Exploration des abysses : une seconde vie pour le Nautile
Construit en partenariat avec la Direction générale de l’armement (DGA) et la Direction des constructions et armes navales (DCAN), le submersible Nautile a été mis en service en 1984. Depuis, il explore les abysses jusqu’à 6000 mètres de profondeur : pendant six à huit heures par plongée, un scientifique et deux pilotes observent les fonds marins et mènent des expérimentations depuis la sphère du sous-marin. Seuls cinq pays au monde, les États-Unis, le Japon, la Chine, la Russie et la France possèdent aujourd’hui un sous-marin doté de telles capacités.
Une capacité hautement stratégique pour le deuxième plus grand pays maritime du monde
Couvrant environ les deux tiers de la surface du globe, l’océan, plus grand écosystème de la planète, reste encore largement méconnu et recèle un fort potentiel de découvertes scientifiques. L’exploration des grands fonds s’avère désormais hautement stratégique et constitue l’un des axes du plan France 2030. Alors que ce plan met l’accent sur la robotisation (engins autonomes à grande capacité ou en essaim, véhicules téléopérés depuis la surface, réseaux câblés de mesure ou de détection), la plongée habitée profonde se démarque par sa capacité à permettre la présence humaine dans les abysses. Cette capacité nécessite un savoir-faire particulier, et la France est le seul pays de l’Union européenne à concevoir, maintenir et opérer un sous-marin habité apte à plonger à 6000 mètres de profondeur.

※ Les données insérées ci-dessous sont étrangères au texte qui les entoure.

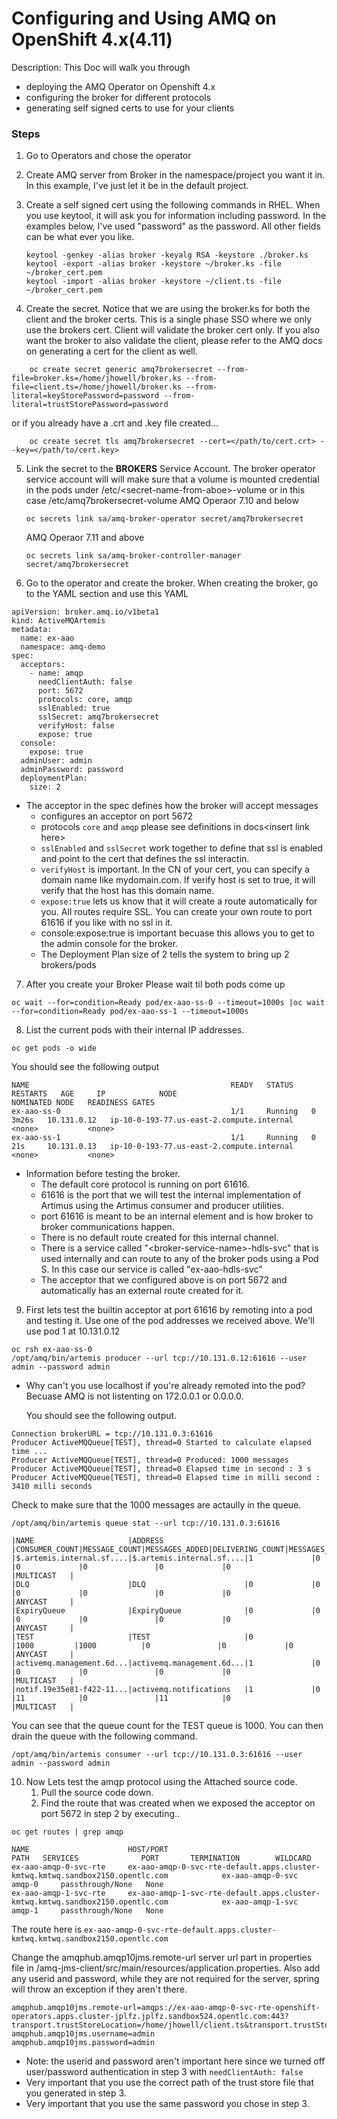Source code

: # Configuring and Using AMQ on OpenShift 4.x(4.11)

Description: This Doc will walk you through

* deploying the AMQ Operator on Openshift 4.x
* configuring the broker for different protocols
* generating self signed certs to use for your clients

### **Steps**

1. Go to Operators and chose the operator
2. Create AMQ server from Broker in the namespace/project you want it in. In this example, I've just let it be in the default project.
3. Create a self signed cert using the following commands in RHEL. When you use keytool, it will ask you for information including password. In the examples below, I've used "password" as the password. All other fields can be what ever you like.

    ```
    keytool -genkey -alias broker -keyalg RSA -keystore ./broker.ks
    keytool -export -alias broker -keystore ~/broker.ks -file ~/broker_cert.pem
    keytool -import -alias broker -keystore ~/client.ts -file ~/broker_cert.pem
    ```
4. Create the secret. Notice that we are using the broker.ks for both the client and the broker certs. This is a single phase SSO where we only use the brokers cert. Client will validate the broker cert only. If you also want the broker to also validate the client, please refer to the AMQ docs on generating a cert for the client as well.
```
    oc create secret generic amq7brokersecret --from-file=broker.ks=/home/jhowell/broker.ks --from-file=client.ts=/home/jhowell/broker.ks --from-literal=keyStorePassword=password --from-literal=trustStorePassword=password
```
  or if you already have a .crt and .key file created...        
```
    oc create secret tls amq7brokersecret --cert=</path/to/cert.crt> --key=</path/to/cert.key>
```
    
5. Link the secret to the **BROKERS** Service Account. The broker operator service account will will make sure that a volume is mounted credential in the pods under /etc/\<secret-name-from-aboe>-volume or in this case /etc/amq7brokersecret-volume
    AMQ Operaor 7.10 and below

    ```
    oc secrets link sa/amq-broker-operator secret/amq7brokersecret
    ```

    AMQ Operaor 7.11 and above

    ```
    oc secrets link sa/amq-broker-controller-manager secret/amq7brokersecret
    ```
6. Go to the operator and create the broker. When creating the broker, go to the YAML section and use this YAML

```
apiVersion: broker.amq.io/v1beta1
kind: ActiveMQArtemis
metadata:
  name: ex-aao
  namespace: amq-demo
spec:
  acceptors:
    - name: amqp
      needClientAuth: false
      port: 5672
      protocols: core, amqp
      sslEnabled: true
      sslSecret: amq7brokersecret
      verifyHost: false
      expose: true
  console:
    expose: true
  adminUser: admin
  adminPassword: password
  deploymentPlan:
    size: 2
```

* The acceptor in the spec defines how the broker will accept messages
    * configures an acceptor on port 5672
    * protocols `core` and `amqp` please see definitions in docs\<insert link here>
    * `sslEnabled` and `sslSecret` work together to define that ssl is enabled and point to the cert that defines the ssl interactin.
    * `verifyHost` is important. In the CN of your cert, you can specify a domain name like mydomain.com. If verify host is set to true, it will verify that the host has this domain name.
    * `expose:true` lets us know that it will create a route automatically for you. All routes require SSL. You can create your own route to port 61616 if you like with no ssl in it.
    * console:expose:true is important becuase this allows you to get to the admin console for the broker.
    * The Deployment Plan size of 2 tells the system to bring up 2 brokers/pods

7. After you create your Broker Please wait til both pods come up

```
oc wait --for=condition=Ready pod/ex-aao-ss-0 --timeout=1000s |oc wait --for=condition=Ready pod/ex-aao-ss-1 --timeout=1000s
```

8. List the current pods with their internal IP addresses.

```
oc get pods -o wide
```

You should see the following output

```
NAME                                             READY   STATUS    RESTARTS   AGE     IP            NODE                                        NOMINATED NODE   READINESS GATES
ex-aao-ss-0                                      1/1     Running   0          3m26s   10.131.0.12   ip-10-0-193-77.us-east-2.compute.internal   <none>           <none>
ex-aao-ss-1                                      1/1     Running   0          21s     10.131.0.13   ip-10-0-193-77.us-east-2.compute.internal   <none>           <none>
```

* Information before testing the broker.
    * The default core protocol is running on port 61616.
    * 61616 is the port that we will test the internal implementation of Artimus using the Artimus consumer and producer utilities.
    * port 61616 is meant to be an internal element and is how broker to broker communications happen.
    * There is no default route created for this internal channel.
    * There is a service called "\<broker-service-name>-hdls-svc" that is used internally and can route to any of the broker pods using a Pod S. In this case our service is called "ex-aao-hdls-svc"
    * The acceptor that we configured above is on port 5672 and automatically has an external route created for it.

9.  First lets test the builtin acceptor at port 61616 by remoting into a pod and testing it. Use one of the pod addresses we received above. We'll use pod 1 at 10.131.0.12
```
oc rsh ex-aao-ss-0
/opt/amq/bin/artemis producer --url tcp://10.131.0.12:61616 --user admin --password admin
```
* Why can't you use localhost if you're already remoted into the pod?  Becuase AMQ is not listenting on 172.0.0.1 or 0.0.0.0.

  You should see the following output.

```
Connection brokerURL = tcp://10.131.0.3:61616
Producer ActiveMQQueue[TEST], thread=0 Started to calculate elapsed time ...
Producer ActiveMQQueue[TEST], thread=0 Produced: 1000 messages
Producer ActiveMQQueue[TEST], thread=0 Elapsed time in second : 3 s
Producer ActiveMQQueue[TEST], thread=0 Elapsed time in milli second : 3410 milli seconds
```
  Check to make sure that the 1000 messages are actaully in the queue.
```
/opt/amq/bin/artemis queue stat --url tcp://10.131.0.3:61616

|NAME                     |ADDRESS                  |CONSUMER_COUNT|MESSAGE_COUNT|MESSAGES_ADDED|DELIVERING_COUNT|MESSAGES_ACKED|SCHEDULED_COUNT|ROUTING_TYPE|
|$.artemis.internal.sf....|$.artemis.internal.sf....|1             |0            |0             |0               |0             |0              |MULTICAST   |
|DLQ                      |DLQ                      |0             |0            |0             |0               |0             |0              |ANYCAST     |
|ExpiryQueue              |ExpiryQueue              |0             |0            |0             |0               |0             |0              |ANYCAST     |
|TEST                     |TEST                     |0             |1000         |1000          |0               |0             |0              |ANYCAST     |
|activemq.management.6d...|activemq.management.6d...|1             |0            |0             |0               |0             |0              |MULTICAST   |
|notif.19e35e81-f422-11...|activemq.notifications   |1             |0            |11            |0               |11            |0              |MULTICAST   |
```
  You can see that the queue count for the TEST queue is 1000. 
  You can then drain the queue with the following command.

```
/opt/amq/bin/artemis consumer --url tcp://10.131.0.3:61616 --user admin --password admin
```

10. Now Lets test the amqp protocol using the Attached source code.
    1. Pull the source code down.
    2. Find the route that was created when we exposed the acceptor on port 5672 in step 2 by executing..
```
oc get routes | grep amqp

NAME                      HOST/PORT                                                                          PATH   SERVICES              PORT       TERMINATION        WILDCARD
ex-aao-amqp-0-svc-rte     ex-aao-amqp-0-svc-rte-default.apps.cluster-kmtwq.kmtwq.sandbox2150.opentlc.com            ex-aao-amqp-0-svc     amqp-0     passthrough/None   None
ex-aao-amqp-1-svc-rte     ex-aao-amqp-1-svc-rte-default.apps.cluster-kmtwq.kmtwq.sandbox2150.opentlc.com            ex-aao-amqp-1-svc     amqp-1     passthrough/None   None

```
The route here is `ex-aao-amqp-0-svc-rte-default.apps.cluster-kmtwq.kmtwq.sandbox2150.opentlc.com`

Change the amqphub.amqp10jms.remote-url server url part in properties file in /amq-jms-client/src/main/resources/application.properties.  Also add any userid and password, while they are not required for the server, spring will throw an exception if they aren't there. 

```
amqphub.amqp10jms.remote-url=amqps://ex-aao-amqp-0-svc-rte-openshift-operators.apps.cluster-jplfz.jplfz.sandbox524.opentlc.com:443?transport.trustStoreLocation=/home/jhowell/client.ts&transport.trustStorePassword=password&transport.verifyHost=false
amqphub.amqp10jms.username=admin
amqphub.amqp10jms.password=admin
```
* Note: the userid and password aren't important here since we turned off user/password authentication in step 3 with `needClientAuth: false`
* Very important that you use the correct path of the trust store file that you generated in step 3.
* Very important that you use the same password you chose in step 3.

La France renouvelle sa capacité de plongée habitée profonde
Après analyse des atouts et des contraintes de la plongée habitée profonde, et étude du contexte international des recherches en sciences et technologies marines, l’accent a été porté sur les robots sous-marins profonds. En cours de modernisation, le véhicule sous-marin Victor 6000 est opéré par un câble depuis la surface : il dispose de capacités complémentaires à celles du Nautile et intégrera prochainement de nouveaux capteurs et outils de prélèvements et d’analyse in situ pour récolter encore plus de données scientifiques qu’aujourd’hui. Quant au dernier né des engins de la Flotte océanographique française, le robot autonome Ulyx, il est dédié à la cartographie et à l’inspection des fonds marins jusqu’à 6000 mètres de profondeur. Développé entre 2016 et 2022, il est actuellement en phase de validation technique et opérationnelle.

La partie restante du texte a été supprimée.